The Writing Revolution

The Writing Revolution (TWR) is an educational approach that aims to improve students’ writing skills by focusing on the fundamentals of writing – working from sentence level composition to paragraph level. Developed by Judith C. Hochman, this approach is based on the belief that writing is a skill that can be taught and mastered by all students, regardless of their backgrounds or abilities.

TWR sentence-level strategies are embedded in the knowledge-based comprehension model. Once these strategies are explicitly taught students can apply them within comprehension lessons.

By learning and practicing TWR strategies through scaffolded activities, students improve their reading comprehension, oral expression, and critical thinking. Recognising that writing is challenging for both students and teachers, the method emphasises the need for explicit instruction and deliberate practice.

Paired/Partner Fluency

Paired (or partner) reading is a research-based strategy used with readers who lack fluency as it provides a model of fluent reading.

In the paired/partner reading strategy, two students read the same passage aloud to each other.
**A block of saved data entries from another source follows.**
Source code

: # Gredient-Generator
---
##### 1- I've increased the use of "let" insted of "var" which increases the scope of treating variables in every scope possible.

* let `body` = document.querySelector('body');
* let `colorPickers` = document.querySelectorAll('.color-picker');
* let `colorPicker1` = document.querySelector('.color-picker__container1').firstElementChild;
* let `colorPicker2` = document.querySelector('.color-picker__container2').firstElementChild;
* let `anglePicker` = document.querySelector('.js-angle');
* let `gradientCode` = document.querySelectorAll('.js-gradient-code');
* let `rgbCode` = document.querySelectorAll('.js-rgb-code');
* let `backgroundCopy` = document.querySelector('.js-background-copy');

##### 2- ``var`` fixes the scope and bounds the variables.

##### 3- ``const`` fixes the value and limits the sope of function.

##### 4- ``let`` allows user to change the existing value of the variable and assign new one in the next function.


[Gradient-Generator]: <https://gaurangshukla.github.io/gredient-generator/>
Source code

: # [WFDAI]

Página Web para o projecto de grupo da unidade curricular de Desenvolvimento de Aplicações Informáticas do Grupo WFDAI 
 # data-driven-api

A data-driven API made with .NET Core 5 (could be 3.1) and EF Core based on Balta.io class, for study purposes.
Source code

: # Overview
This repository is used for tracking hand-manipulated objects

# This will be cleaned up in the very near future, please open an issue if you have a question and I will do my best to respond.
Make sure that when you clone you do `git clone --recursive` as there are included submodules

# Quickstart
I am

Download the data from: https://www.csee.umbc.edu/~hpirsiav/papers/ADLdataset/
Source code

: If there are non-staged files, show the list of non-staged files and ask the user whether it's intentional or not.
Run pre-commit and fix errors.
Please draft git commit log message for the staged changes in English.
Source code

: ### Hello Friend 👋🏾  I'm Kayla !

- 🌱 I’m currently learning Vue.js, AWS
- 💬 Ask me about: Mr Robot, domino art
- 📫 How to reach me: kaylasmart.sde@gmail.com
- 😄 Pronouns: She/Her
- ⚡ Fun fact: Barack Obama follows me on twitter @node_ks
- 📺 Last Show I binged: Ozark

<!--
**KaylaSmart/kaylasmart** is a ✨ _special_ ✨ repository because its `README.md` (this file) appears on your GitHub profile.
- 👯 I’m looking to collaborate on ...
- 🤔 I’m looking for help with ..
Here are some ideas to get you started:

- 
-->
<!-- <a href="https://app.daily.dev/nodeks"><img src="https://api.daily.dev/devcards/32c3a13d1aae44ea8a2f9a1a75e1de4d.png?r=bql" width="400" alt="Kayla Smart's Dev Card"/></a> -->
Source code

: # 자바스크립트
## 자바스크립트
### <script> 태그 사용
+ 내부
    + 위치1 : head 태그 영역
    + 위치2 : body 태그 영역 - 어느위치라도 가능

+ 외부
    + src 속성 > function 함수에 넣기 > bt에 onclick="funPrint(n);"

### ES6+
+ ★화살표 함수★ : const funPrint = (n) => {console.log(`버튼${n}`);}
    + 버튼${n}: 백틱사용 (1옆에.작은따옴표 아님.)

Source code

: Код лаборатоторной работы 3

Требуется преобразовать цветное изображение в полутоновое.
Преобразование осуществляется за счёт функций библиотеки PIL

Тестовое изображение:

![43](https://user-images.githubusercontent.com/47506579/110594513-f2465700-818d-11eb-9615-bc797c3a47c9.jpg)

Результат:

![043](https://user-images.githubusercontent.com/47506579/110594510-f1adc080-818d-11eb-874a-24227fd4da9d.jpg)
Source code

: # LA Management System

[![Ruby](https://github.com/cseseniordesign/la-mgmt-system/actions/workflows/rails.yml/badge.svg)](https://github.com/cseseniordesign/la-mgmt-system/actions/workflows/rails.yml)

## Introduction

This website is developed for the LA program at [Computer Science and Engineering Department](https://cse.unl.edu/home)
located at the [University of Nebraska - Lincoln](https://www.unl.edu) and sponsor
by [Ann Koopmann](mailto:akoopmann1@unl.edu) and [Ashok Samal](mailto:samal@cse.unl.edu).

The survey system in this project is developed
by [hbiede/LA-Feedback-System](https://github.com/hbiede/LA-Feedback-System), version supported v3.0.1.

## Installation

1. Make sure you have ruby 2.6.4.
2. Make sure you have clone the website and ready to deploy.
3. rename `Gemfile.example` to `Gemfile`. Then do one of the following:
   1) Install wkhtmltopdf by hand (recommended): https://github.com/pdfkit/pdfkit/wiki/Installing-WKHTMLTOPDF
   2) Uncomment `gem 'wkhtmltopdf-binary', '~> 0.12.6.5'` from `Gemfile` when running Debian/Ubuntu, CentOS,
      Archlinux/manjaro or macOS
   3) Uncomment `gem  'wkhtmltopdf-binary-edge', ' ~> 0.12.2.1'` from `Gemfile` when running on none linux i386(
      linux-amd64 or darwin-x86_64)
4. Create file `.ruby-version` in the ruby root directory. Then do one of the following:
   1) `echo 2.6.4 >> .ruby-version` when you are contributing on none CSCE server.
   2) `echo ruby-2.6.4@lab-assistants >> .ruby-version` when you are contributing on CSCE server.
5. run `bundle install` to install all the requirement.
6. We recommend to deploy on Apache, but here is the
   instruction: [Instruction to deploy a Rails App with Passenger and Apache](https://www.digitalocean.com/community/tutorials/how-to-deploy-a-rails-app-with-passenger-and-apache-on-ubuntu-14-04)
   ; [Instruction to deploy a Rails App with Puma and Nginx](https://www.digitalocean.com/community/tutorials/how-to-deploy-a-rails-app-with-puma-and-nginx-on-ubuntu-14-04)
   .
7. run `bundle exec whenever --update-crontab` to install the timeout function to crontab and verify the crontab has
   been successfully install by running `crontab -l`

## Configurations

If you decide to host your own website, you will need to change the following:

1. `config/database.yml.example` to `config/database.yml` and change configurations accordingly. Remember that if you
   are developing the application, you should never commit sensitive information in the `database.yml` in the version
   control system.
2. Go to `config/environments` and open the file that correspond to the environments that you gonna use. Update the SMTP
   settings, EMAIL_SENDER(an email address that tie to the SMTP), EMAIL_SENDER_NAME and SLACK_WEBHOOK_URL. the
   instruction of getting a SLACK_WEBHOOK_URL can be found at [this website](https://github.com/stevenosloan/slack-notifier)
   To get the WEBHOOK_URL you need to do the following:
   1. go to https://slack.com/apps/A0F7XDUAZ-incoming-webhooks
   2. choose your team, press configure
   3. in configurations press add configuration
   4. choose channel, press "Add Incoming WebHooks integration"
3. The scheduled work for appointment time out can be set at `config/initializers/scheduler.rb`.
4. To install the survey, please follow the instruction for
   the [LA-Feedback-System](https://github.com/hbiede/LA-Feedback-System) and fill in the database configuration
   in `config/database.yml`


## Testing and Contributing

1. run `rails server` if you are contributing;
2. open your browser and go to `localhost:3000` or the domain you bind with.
When partnering students, more fluent readers can be paired with less fluent readers, or students who read at the same level can be paired to reread a story they have already had modelled for them.

This strategy can also be used by teachers or instructors working with small groups or one-on-one with a student.

Partner reading improves fluency, reading rate, and word attack skills, and helps students monitor their own comprehension.

Decodable Readers

At Waikiki Primary School, we use decodable readers. Decodable readers are a series of learn to read books, designed to match a child’s developing knowledge of phonics. Students can read decodable books on their own to practise a specific phonics pattern or word family they have previously been taught through direct instruction. When students are able to apply their decoding skills with fluency, they are able to transition away from decodable books to less phonetically controlled, authentic texts.

Spelling Mastery – Year 4-6

Spelling Mastery builds dependable spelling skills for students in grades 1-6 through a highly structured method that blends the following approaches:

  • Phonemic approach – helps beginning spellers learn the relationships between spoken sounds and written letters and then apply them to spelling
  • Morphemic approach – exposes advanced spellers to prefixes, bases, and suffixes
  • Whole-word approach – gives spellers at all levels the meaning and root of a word and shows how the word’s spelling is influenced

Spelling Mastery interweaves these three approaches according to students’ skill development and provides straightforward lessons to help efficiently and effectively teach the spelling skills students need to become proficient readers and writers. Explicit instruction, careful selection of spelling words, and repeated and cumulative practice help students master each concept and reinforce and retain key information.

Promoting Literacy Development: Diana Rigg (PLD) – K-Yr 3

PLD provides an Australian, evidence-based approach to Structured Synthetic Phonics (SSP) for primary school educators. Aligned with the Science of Reading, PLD’s SSP approach extends from the junior primary years through to upper primary years and thereby facilitating a whole school approach.

PLD’s method is derived from the disciplines of speech pathology, occupational therapy and education. As an Australian publisher and professional development provider, PLD advocates that literacy and learning outcomes are maximised for children when their Literacy, Oral Language and Movement & Motor skills are targeted.